Start of RECORDED INFORMATION

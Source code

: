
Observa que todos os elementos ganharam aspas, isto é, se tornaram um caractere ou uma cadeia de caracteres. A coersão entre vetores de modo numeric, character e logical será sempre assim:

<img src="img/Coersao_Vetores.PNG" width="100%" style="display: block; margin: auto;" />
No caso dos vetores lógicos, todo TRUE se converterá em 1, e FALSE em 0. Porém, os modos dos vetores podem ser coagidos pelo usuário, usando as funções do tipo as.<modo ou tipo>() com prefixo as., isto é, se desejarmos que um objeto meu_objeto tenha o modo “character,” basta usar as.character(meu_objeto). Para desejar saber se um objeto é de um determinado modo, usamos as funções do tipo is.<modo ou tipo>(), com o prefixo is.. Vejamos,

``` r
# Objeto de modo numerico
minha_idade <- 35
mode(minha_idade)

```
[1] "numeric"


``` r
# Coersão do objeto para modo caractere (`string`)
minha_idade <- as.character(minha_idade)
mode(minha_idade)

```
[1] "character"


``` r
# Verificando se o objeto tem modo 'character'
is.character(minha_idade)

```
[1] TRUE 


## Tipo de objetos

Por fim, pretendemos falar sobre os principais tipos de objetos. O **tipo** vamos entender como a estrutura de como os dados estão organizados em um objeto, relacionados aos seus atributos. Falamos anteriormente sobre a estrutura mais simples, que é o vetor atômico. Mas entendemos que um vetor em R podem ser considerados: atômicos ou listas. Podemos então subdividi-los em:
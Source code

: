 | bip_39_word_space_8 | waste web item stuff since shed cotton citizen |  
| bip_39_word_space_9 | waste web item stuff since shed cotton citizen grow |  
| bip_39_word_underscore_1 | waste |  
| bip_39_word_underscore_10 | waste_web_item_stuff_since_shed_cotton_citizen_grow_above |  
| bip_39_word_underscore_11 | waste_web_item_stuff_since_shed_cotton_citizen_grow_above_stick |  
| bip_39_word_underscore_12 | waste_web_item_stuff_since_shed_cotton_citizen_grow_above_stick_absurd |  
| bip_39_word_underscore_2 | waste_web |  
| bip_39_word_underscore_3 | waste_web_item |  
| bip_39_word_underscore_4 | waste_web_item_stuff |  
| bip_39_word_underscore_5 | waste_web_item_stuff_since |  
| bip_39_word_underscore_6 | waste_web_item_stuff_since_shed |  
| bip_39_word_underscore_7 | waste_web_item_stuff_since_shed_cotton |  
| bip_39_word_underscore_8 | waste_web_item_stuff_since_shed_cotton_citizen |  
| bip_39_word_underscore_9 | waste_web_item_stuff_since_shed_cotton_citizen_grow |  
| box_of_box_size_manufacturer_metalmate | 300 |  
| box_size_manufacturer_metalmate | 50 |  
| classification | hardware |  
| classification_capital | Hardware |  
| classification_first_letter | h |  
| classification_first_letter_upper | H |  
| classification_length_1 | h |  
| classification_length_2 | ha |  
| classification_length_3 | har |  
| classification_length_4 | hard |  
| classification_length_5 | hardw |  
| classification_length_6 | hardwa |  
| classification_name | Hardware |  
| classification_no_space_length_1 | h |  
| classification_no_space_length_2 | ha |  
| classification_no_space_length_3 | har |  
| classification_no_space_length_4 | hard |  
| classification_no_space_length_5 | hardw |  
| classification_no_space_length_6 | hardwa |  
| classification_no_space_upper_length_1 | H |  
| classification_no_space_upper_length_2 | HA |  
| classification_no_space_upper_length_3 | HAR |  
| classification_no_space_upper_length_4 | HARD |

End of RECORDED INFORMATION
Start of RECORDED INFORMATION

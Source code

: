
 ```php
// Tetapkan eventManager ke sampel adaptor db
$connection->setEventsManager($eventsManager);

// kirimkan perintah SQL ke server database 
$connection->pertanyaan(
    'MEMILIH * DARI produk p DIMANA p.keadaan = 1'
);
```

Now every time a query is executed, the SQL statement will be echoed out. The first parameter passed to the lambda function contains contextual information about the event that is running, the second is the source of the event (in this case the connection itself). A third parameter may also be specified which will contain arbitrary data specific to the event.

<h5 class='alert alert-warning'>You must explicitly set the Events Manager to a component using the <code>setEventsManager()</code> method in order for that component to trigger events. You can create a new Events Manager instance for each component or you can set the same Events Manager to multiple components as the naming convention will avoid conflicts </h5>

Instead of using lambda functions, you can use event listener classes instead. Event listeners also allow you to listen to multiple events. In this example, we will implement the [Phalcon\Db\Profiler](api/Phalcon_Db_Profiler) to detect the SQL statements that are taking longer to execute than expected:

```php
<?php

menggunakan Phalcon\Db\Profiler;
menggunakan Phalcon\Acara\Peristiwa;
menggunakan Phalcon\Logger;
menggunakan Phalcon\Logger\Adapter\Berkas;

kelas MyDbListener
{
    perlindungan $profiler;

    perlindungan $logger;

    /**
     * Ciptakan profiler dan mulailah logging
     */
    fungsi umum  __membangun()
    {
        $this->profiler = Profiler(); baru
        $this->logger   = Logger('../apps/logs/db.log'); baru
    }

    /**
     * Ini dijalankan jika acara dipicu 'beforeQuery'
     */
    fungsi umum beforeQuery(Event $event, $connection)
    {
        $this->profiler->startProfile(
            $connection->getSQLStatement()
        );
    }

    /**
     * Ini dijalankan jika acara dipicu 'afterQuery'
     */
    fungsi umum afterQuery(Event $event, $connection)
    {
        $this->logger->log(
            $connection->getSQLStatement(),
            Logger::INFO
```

End of RECORDED INFORMATION

- EXERCISE BRIEF -
Extract each line from the listing that holds the word "caractere".

- SOLUTION FOR THIS EXERCISE -
Observa que todos os elementos ganharam aspas, isto é, se tornaram um caractere ou uma cadeia de caracteres. A coersão entre vetores de modo numeric, character e logical será sempre assim:
# Coersão do objeto para modo caractere (`string`)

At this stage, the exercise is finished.